(Stored data entries)
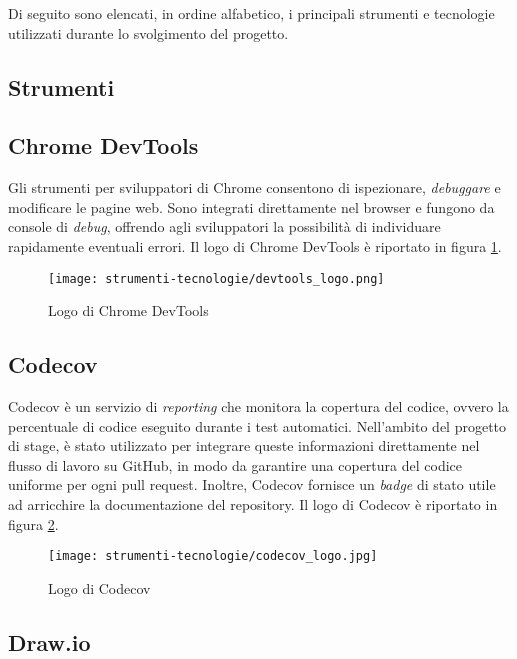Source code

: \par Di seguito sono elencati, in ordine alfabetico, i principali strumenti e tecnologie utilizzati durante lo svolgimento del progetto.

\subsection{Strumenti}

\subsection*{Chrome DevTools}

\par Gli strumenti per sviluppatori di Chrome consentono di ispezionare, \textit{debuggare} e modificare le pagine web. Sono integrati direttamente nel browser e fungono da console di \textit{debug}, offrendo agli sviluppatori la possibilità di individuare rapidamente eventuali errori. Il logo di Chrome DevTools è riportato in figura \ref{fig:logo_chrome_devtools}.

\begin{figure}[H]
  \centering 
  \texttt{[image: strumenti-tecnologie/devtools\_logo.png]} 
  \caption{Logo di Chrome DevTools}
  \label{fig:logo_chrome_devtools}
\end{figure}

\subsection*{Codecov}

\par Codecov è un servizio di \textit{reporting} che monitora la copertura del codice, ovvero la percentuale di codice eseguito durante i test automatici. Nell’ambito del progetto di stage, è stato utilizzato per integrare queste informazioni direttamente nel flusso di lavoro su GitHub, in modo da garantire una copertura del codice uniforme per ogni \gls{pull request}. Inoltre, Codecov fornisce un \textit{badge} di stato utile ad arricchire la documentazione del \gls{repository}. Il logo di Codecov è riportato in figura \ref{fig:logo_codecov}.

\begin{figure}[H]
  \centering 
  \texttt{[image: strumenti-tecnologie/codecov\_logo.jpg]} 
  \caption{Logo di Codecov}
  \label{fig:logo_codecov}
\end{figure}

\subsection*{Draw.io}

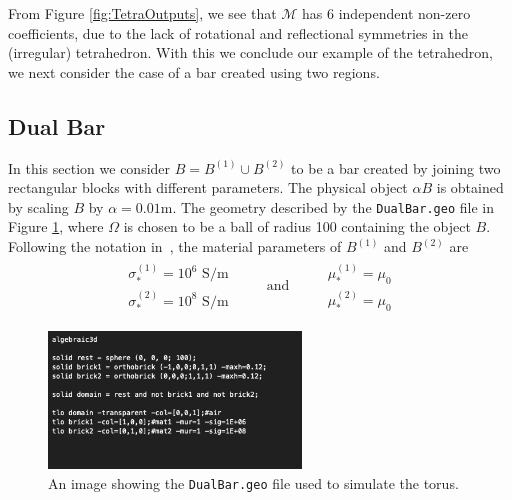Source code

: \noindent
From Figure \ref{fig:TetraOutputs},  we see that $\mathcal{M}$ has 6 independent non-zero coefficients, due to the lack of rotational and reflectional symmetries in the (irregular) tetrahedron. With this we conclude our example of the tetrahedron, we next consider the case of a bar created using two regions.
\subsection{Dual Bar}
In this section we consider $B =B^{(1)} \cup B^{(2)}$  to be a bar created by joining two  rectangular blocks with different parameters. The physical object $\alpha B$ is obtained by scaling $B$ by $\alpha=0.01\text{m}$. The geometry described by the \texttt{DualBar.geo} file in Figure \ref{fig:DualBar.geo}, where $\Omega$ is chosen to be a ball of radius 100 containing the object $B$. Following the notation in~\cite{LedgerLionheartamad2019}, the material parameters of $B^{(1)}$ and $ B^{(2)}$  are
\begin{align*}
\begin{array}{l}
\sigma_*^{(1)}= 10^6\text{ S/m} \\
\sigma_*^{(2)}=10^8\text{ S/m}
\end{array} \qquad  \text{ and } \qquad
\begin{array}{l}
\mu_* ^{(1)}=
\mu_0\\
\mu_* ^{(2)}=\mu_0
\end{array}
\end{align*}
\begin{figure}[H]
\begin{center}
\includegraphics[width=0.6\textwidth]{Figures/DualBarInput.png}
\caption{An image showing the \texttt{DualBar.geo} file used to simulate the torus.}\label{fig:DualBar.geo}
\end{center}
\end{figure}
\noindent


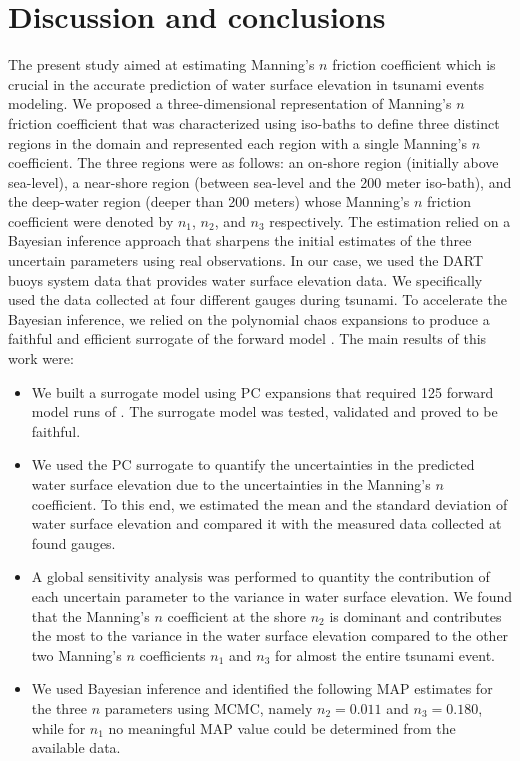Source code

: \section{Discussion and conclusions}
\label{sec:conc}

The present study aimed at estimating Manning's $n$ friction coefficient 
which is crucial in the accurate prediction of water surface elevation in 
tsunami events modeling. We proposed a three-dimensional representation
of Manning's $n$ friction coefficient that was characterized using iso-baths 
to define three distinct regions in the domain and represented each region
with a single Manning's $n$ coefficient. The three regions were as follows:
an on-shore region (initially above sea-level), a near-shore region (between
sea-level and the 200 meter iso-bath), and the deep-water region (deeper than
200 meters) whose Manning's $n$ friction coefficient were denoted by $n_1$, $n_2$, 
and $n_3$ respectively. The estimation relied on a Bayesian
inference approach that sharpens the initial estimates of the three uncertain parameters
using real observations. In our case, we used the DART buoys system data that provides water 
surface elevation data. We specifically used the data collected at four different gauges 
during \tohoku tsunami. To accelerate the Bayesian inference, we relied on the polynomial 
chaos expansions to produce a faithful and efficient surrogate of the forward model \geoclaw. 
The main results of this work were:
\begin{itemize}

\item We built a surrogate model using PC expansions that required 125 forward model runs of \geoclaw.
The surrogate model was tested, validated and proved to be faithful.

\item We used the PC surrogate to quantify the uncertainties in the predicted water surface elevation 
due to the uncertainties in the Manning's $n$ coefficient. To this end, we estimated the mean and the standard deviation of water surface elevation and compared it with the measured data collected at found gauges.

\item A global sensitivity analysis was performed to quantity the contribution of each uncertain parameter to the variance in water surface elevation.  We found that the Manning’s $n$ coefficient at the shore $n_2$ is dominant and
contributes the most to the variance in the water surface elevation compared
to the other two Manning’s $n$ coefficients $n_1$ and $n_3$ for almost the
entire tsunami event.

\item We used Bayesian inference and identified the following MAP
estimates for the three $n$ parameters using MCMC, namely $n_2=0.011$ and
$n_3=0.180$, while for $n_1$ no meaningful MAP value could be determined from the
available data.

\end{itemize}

### EXERCISE DESCRIPTION:
When you copy the data, keep every line exact and leave out each picture.

### RESULT OF THIS EXERCISE:
Source code

: \par Di seguito sono elencati, in ordine alfabetico, i principali strumenti e tecnologie utilizzati durante lo svolgimento del progetto.

\subsection{Strumenti}

\subsection*{Chrome DevTools}

\par Gli strumenti per sviluppatori di Chrome consentono di ispezionare, \textit{debuggare} e modificare le pagine web. Sono integrati direttamente nel browser e fungono da console di \textit{debug}, offrendo agli sviluppatori la possibilità di individuare rapidamente eventuali errori. Il logo di Chrome DevTools è riportato in figura \ref{fig:logo_chrome_devtools}.

\begin{figure}[H]
  \centering 
  \texttt{[image: strumenti-tecnologie/devtools\_logo.png]} 
  \caption{Logo di Chrome DevTools}
  \label{fig:logo_chrome_devtools}
\end{figure}

\subsection*{Codecov}

\par Codecov è un servizio di \textit{reporting} che monitora la copertura del codice, ovvero la percentuale di codice eseguito durante i test automatici. Nell’ambito del progetto di stage, è stato utilizzato per integrare queste informazioni direttamente nel flusso di lavoro su GitHub, in modo da garantire una copertura del codice uniforme per ogni \gls{pull request}. Inoltre, Codecov fornisce un \textit{badge} di stato utile ad arricchire la documentazione del \gls{repository}. Il logo di Codecov è riportato in figura \ref{fig:logo_codecov}.

\begin{figure}[H]
  \centering 
  \texttt{[image: strumenti-tecnologie/codecov\_logo.jpg]} 
  \caption{Logo di Codecov}
  \label{fig:logo_codecov}
\end{figure}

\subsection*{Draw.io}

Source code

: \noindent
From Figure \ref{fig:TetraOutputs},  we see that $\mathcal{M}$ has 6 independent non-zero coefficients, due to the lack of rotational and reflectional symmetries in the (irregular) tetrahedron. With this we conclude our example of the tetrahedron, we next consider the case of a bar created using two regions.
\subsection{Dual Bar}
In this section we consider $B =B^{(1)} \cup B^{(2)}$  to be a bar created by joining two  rectangular blocks with different parameters. The physical object $\alpha B$ is obtained by scaling $B$ by $\alpha=0.01\text{m}$. The geometry described by the \texttt{DualBar.geo} file in Figure \ref{fig:DualBar.geo}, where $\Omega$ is chosen to be a ball of radius 100 containing the object $B$. Following the notation in~\cite{LedgerLionheartamad2019}, the material parameters of $B^{(1)}$ and $ B^{(2)}$  are
\begin{align*}
\begin{array}{l}
\sigma_*^{(1)}= 10^6\text{ S/m} \\
\sigma_*^{(2)}=10^8\text{ S/m}
\end{array} \qquad  \text{ and } \qquad
\begin{array}{l}
\mu_* ^{(1)}=
\mu_0\\
\mu_* ^{(2)}=\mu_0
\end{array}
\end{align*}
\begin{figure}[H]
\begin{center}
\includegraphics[width=0.6\textwidth]{Figures/DualBarInput.png}
\caption{An image showing the \texttt{DualBar.geo} file used to simulate the torus.}\label{fig:DualBar.geo}
\end{center}
\end{figure}
\noindent


Source code

: \section{Discussion and conclusions}
\label{sec:conc}

The present study aimed at estimating Manning's $n$ friction coefficient 
which is crucial in the accurate prediction of water surface elevation in 
tsunami events modeling. We proposed a three-dimensional representation
of Manning's $n$ friction coefficient that was characterized using iso-baths 
to define three distinct regions in the domain and represented each region
with a single Manning's $n$ coefficient. The three regions were as follows:
an on-shore region (initially above sea-level), a near-shore region (between
sea-level and the 200 meter iso-bath), and the deep-water region (deeper than
200 meters) whose Manning's $n$ friction coefficient were denoted by $n_1$, $n_2$, 
and $n_3$ respectively. The estimation relied on a Bayesian
inference approach that sharpens the initial estimates of the three uncertain parameters
using real observations. In our case, we used the DART buoys system data that provides water 
surface elevation data. We specifically used the data collected at four different gauges 
during \tohoku tsunami. To accelerate the Bayesian inference, we relied on the polynomial 
chaos expansions to produce a faithful and efficient surrogate of the forward model \geoclaw. 
The main results of this work were:
\begin{itemize}

\item We built a surrogate model using PC expansions that required 125 forward model runs of \geoclaw.
The surrogate model was tested, validated and proved to be faithful.

\item We used the PC surrogate to quantify the uncertainties in the predicted water surface elevation 
due to the uncertainties in the Manning's $n$ coefficient. To this end, we estimated the mean and the standard deviation of water surface elevation and compared it with the measured data collected at found gauges.

\item A global sensitivity analysis was performed to quantity the contribution of each uncertain parameter to the variance in water surface elevation.  We found that the Manning’s $n$ coefficient at the shore $n_2$ is dominant and
contributes the most to the variance in the water surface elevation compared
to the other two Manning’s $n$ coefficients $n_1$ and $n_3$ for almost the
entire tsunami event.

\item We used Bayesian inference and identified the following MAP
estimates for the three $n$ parameters using MCMC, namely $n_2=0.011$ and
$n_3=0.180$, while for $n_1$ no meaningful MAP value could be determined from the
available data.

\end{itemize}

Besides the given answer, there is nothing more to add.